THE MAD HATTER MYSTERY

by John Dickson Carr

Pub Date: May 7th, 2019
ISBN: 978-1-61316-133-3
Publisher: Penzler Publishers

Dr. Gideon Fell, that beloved, avuncular detective from the genre’s golden age, returns in this reprint of his second case, originally published in 1933.

Otto Penzler’s brief introduction, which emphasizes Carr’s unrivaled reputation nearly 50 years after his death as the master of the locked-room mystery, hails this one for including “an impossible crime.” The murder here doesn’t involve a locked room; instead, it pushes whimsical absurdities to a sinister extreme. As the tale begins, Dr. Fell, just arrived in London, hears of two notable thefts: the disappearance of an original Poe story from the possession of Sir William Bitton, who’d unearthed it in one of Poe’s homes in Philadelphia, and a rash of thefts of headgear—a police constable’s helmet, a barrister’s wig, Sir William’s top hat—by some wag who relocates his prizes to new places sure to offend the victims and amuse everyone else. News swiftly follows that Sir William’s nephew, journalist Philip Driscoll, who’s been milking the Mad Hatter story for all it’s worth, has been found dead at Traitors’ Gate, in the densely fogged-up Tower of London, stabbed or shot by a crossbolt Sir William’s brother and sister-in-law, Lester and Laura Bitton, had recently brought home from a trip abroad. As usual with Carr (The Hungry Goblin, 1972, etc.), the plotting is denser than a London particular. But this time there’s nothing impossible about the mystery, just plenty of outré details.
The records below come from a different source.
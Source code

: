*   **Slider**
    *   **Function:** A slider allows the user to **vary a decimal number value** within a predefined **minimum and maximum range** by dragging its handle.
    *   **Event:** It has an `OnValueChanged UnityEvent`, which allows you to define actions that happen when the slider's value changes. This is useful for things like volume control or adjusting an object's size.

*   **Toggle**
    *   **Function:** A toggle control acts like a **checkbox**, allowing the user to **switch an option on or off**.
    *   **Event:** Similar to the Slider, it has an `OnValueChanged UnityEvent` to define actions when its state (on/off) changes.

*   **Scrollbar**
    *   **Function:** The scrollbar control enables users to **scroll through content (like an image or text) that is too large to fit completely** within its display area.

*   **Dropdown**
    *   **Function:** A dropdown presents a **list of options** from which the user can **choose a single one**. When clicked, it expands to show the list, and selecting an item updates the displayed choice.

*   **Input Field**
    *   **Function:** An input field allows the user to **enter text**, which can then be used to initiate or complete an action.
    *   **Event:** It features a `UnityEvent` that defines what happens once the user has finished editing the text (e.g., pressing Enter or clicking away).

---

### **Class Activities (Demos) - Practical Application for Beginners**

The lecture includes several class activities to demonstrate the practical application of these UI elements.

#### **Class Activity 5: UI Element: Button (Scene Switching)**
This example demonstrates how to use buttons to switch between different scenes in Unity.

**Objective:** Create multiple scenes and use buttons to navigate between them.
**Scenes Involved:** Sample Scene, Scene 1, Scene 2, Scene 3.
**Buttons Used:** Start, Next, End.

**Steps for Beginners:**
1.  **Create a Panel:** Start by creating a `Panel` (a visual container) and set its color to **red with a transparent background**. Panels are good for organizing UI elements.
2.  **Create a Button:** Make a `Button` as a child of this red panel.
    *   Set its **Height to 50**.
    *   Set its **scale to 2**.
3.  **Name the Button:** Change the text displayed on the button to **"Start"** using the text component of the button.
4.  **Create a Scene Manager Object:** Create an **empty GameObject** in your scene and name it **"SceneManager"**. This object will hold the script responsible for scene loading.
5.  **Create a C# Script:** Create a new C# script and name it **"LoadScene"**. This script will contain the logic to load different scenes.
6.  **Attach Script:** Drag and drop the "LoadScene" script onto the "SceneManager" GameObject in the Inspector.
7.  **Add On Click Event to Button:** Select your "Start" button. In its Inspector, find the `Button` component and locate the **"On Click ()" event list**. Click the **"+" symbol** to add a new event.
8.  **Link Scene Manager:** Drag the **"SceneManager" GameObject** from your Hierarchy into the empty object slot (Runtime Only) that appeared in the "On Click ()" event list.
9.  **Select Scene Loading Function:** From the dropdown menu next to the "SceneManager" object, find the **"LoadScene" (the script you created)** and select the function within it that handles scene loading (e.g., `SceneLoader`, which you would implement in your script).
In truth, this is middling Carr, unable to sustain its atmosphere through the increasingly labored revelations of its second half, and its principal red herring, the theft of all those hats, is more vivid, more baffling, and more logically satisfying in its elucidation than the murder of Philip Driscoll—a flaw Carr duly corrected in the masterpieces that followed: The Three Coffins, The Burning Court, The Crooked Hinge, and, as Carter Dickson, The Judas Window.

Even so, fans won’t, and shouldn’t, hesitate to dive back into a past in which whodunits could be so unsettlingly evocative in their setups and so unabashedly brainy in their solutions.